I have now been running freenas at home for a couple years. Performance is great, but was wondering if anyone had any suggestions on tweaking my setup. I am even willing to pay a Mod or Admin on the forums to log into my environment and take a look to see if anything can be done. No real reason, but thought I could learn a thing or two about getting the most out of my setup. I currently use iSCSI setup for VMware (really should use NFS at some point since I do care about my data) and CIFS for my archive storage. I did enable autotune, but it looks like I should adjust the vfs.zfs.arc_max to a higher number? For the most part everything runs on 10 Gigabit network.

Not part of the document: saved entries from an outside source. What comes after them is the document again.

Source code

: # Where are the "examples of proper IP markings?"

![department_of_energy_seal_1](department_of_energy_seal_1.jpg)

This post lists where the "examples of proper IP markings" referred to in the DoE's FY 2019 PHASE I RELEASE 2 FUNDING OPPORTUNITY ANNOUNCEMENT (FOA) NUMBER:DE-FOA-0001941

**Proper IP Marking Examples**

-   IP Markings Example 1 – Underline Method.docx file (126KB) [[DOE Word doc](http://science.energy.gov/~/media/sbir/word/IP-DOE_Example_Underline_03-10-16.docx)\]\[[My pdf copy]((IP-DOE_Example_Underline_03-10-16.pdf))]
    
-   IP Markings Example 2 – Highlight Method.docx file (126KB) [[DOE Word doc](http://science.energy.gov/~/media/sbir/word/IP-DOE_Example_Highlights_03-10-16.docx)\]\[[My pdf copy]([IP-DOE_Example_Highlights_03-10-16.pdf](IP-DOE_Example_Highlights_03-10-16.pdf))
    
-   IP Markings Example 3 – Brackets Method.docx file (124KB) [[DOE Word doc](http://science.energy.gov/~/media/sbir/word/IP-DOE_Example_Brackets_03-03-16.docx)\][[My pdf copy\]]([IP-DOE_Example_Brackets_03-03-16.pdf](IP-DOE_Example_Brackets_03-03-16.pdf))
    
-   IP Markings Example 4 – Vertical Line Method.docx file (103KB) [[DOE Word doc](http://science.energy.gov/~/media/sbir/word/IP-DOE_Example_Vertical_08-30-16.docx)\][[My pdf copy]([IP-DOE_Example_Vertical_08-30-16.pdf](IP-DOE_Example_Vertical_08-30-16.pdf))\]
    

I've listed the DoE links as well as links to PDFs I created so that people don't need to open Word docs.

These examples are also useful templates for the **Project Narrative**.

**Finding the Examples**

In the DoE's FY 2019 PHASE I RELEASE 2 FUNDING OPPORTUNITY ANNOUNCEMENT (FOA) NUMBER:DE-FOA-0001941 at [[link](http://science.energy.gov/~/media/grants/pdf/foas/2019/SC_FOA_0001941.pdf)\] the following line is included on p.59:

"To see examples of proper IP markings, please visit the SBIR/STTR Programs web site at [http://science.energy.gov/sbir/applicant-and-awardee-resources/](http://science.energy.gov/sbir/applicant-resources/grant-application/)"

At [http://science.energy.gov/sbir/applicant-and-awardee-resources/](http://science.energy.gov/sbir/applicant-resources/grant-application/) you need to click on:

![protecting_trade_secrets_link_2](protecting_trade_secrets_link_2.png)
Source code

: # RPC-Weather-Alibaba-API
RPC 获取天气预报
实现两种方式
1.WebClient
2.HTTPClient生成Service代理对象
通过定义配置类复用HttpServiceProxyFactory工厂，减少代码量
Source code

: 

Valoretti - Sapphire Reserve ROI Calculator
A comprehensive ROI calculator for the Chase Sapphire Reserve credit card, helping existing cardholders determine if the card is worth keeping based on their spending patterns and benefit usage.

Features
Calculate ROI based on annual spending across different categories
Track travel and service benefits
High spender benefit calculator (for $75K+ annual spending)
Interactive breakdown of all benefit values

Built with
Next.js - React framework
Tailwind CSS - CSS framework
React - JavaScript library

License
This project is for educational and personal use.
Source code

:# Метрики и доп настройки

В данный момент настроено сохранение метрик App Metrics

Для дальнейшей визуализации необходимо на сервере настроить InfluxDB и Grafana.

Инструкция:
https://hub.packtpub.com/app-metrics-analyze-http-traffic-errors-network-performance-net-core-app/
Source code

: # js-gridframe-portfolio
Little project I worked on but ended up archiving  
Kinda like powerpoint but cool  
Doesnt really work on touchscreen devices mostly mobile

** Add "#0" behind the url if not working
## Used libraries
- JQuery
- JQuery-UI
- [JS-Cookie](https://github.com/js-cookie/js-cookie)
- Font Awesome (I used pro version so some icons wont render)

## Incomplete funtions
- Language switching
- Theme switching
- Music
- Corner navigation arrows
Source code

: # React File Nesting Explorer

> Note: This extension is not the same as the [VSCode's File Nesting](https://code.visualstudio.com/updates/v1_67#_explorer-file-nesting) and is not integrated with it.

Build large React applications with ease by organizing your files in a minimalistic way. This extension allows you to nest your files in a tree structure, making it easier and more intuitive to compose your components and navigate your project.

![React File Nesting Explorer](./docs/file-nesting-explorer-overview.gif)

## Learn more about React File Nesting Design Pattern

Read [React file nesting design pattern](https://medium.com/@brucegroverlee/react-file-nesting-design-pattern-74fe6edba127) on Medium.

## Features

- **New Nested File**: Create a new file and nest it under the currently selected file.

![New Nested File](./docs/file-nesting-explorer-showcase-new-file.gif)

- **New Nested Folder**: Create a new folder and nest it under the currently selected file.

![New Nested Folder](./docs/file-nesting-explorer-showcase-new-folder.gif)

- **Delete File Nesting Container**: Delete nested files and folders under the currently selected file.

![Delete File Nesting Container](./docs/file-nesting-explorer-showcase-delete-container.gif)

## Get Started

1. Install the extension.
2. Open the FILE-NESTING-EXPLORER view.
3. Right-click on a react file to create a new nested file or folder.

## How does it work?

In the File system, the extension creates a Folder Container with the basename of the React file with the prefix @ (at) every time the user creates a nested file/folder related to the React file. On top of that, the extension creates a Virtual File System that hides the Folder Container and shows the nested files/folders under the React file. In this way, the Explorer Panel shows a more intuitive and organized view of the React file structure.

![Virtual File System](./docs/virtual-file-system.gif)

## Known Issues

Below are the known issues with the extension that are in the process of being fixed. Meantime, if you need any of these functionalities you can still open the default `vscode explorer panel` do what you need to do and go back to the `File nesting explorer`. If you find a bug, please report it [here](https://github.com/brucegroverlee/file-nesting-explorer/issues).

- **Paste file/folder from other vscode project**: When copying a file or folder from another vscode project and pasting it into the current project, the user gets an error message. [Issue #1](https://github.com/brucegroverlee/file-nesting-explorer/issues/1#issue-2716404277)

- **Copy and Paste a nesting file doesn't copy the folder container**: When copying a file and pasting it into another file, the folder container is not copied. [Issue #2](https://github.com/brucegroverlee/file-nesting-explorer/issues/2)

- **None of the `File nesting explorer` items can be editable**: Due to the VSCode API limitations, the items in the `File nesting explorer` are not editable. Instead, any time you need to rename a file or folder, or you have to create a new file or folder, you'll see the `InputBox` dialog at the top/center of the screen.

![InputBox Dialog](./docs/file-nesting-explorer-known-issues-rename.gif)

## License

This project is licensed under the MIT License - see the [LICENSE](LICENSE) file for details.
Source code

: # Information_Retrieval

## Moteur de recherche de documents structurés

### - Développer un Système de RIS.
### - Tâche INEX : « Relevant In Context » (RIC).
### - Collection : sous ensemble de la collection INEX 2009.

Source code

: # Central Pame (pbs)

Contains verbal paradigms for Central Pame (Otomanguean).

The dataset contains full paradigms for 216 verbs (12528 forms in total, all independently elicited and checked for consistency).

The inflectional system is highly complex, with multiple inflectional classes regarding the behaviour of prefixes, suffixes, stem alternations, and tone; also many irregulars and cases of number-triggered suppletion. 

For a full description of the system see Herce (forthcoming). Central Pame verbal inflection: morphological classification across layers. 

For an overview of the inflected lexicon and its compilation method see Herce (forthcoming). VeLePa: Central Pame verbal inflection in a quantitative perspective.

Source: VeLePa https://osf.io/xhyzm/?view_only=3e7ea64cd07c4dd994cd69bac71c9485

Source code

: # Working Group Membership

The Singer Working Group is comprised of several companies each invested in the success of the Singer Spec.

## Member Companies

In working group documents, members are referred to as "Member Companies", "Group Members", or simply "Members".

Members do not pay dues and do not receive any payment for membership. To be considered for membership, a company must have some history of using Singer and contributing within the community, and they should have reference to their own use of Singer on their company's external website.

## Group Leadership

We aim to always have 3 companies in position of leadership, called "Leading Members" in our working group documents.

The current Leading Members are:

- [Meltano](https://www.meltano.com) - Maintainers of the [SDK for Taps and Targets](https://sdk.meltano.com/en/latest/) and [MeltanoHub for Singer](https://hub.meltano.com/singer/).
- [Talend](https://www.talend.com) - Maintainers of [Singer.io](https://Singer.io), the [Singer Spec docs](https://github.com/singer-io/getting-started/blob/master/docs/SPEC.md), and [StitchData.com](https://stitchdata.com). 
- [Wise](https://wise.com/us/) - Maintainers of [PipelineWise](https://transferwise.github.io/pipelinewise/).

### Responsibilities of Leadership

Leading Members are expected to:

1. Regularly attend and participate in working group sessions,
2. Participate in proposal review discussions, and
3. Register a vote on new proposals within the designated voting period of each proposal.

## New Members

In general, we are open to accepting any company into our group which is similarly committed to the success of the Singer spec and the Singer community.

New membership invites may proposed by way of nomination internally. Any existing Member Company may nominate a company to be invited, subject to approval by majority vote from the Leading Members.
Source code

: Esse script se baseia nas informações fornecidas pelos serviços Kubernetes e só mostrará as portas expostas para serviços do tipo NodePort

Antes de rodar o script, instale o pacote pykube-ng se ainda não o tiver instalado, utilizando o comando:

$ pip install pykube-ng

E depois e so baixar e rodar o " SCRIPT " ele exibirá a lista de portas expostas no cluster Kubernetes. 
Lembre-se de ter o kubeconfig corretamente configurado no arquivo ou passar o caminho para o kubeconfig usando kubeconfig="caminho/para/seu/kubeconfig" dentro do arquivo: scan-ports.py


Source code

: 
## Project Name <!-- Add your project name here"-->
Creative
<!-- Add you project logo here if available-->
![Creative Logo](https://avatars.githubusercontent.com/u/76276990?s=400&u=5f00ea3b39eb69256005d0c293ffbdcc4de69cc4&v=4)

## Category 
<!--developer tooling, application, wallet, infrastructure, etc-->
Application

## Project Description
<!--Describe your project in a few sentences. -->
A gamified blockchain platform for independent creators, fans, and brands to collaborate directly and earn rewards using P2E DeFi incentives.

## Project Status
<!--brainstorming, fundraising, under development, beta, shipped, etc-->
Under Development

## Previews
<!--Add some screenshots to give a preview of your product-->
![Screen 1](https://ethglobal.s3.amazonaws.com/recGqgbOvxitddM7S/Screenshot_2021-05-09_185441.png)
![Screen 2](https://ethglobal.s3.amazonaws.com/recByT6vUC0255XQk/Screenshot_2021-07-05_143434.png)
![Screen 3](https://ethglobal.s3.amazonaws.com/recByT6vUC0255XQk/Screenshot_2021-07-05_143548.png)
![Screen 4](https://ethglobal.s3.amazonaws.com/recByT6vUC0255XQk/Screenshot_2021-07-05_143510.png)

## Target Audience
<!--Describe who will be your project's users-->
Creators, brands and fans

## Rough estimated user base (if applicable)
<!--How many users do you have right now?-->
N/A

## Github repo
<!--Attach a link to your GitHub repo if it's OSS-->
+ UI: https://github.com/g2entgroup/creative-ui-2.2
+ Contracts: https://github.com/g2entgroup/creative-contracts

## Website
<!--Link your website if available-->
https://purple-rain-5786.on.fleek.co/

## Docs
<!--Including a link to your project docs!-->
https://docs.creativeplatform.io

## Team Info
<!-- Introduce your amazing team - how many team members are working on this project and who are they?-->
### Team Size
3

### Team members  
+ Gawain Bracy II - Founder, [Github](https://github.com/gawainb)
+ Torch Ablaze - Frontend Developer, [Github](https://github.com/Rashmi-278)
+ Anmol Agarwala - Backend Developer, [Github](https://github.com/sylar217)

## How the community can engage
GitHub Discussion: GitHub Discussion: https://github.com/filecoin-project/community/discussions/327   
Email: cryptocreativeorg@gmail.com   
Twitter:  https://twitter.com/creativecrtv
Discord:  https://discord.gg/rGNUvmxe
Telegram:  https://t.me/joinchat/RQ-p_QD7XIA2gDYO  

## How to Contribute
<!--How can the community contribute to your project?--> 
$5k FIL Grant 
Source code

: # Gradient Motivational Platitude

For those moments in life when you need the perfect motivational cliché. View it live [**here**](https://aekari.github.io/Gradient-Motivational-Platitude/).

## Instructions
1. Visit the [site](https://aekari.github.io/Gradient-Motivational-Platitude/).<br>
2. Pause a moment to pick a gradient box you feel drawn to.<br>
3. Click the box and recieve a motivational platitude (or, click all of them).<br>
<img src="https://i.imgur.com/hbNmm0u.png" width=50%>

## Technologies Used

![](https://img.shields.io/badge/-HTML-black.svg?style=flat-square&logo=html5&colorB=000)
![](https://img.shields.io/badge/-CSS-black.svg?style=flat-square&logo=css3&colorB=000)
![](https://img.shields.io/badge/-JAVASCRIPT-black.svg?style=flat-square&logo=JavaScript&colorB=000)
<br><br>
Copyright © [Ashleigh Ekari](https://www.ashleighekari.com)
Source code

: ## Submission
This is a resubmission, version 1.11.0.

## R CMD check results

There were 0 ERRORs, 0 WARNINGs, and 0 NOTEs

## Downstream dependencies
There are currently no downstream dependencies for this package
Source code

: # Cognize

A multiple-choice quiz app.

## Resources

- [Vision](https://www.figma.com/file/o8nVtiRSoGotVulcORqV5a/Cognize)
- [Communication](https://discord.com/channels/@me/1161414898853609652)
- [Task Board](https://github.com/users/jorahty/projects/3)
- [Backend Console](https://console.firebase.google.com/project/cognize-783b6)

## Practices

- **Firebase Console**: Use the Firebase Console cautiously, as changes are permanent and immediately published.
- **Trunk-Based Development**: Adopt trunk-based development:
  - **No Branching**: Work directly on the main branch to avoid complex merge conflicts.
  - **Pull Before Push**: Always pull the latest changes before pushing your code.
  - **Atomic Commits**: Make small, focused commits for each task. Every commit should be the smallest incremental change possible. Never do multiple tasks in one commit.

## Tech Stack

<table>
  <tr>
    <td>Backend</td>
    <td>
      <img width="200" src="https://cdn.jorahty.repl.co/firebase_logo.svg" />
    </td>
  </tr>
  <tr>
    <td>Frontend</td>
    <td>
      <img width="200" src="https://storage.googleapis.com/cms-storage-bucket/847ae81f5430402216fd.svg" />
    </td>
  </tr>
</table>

Thanks guys!

Server Hardware
IBM x3650 M3
CPU: 2x Intel Xeon X5690 3.47GHZ
Memory: 288GB 18x (16GB 2Rx4 PC3-10600R-9-10-NO)
Raid Card: M1015 flashed to LSI9211-IT mode
Network: Dell XR997 Single Port PCIe 10GB

Storage Array
2x - SUPERMICRO CSE-846E16-R1200B (no motherboard only used to hold and power the drives.)
SAS Disks - 18x (SEAGATE 300GB 15K SAS)
SATA Disks – 12x (Seagate 3TB Desktop 6Gb/s 64MB Cache)

Switch
Netgear 12-Port ProSafe 10 Gigabit

ZFS Layout
I have two volumes setup, both volumes are Raidz2.

The picture below shows my first volume setup for my 28 virtual machines using iSCSI, 18 disks total.

The next volume is for my Archive storage which has CIFS enabled to share out the storage using 12 disks total.

Tunables (Enable autotune: yes)

Current Memory info

Current ZFS info

jgreco · Mar 19, 2015

The biggest thing that's probably hurting you is the VMware storage in RAIDZ2. This limits your number of IOPS to approximately that of a single drive.

Unlisted is the fullness and age of that VMware datastore - and/or the results of "zpool get fragmentation", all of which could give insight especially into write performance (you have lots of ARC to help boost reads).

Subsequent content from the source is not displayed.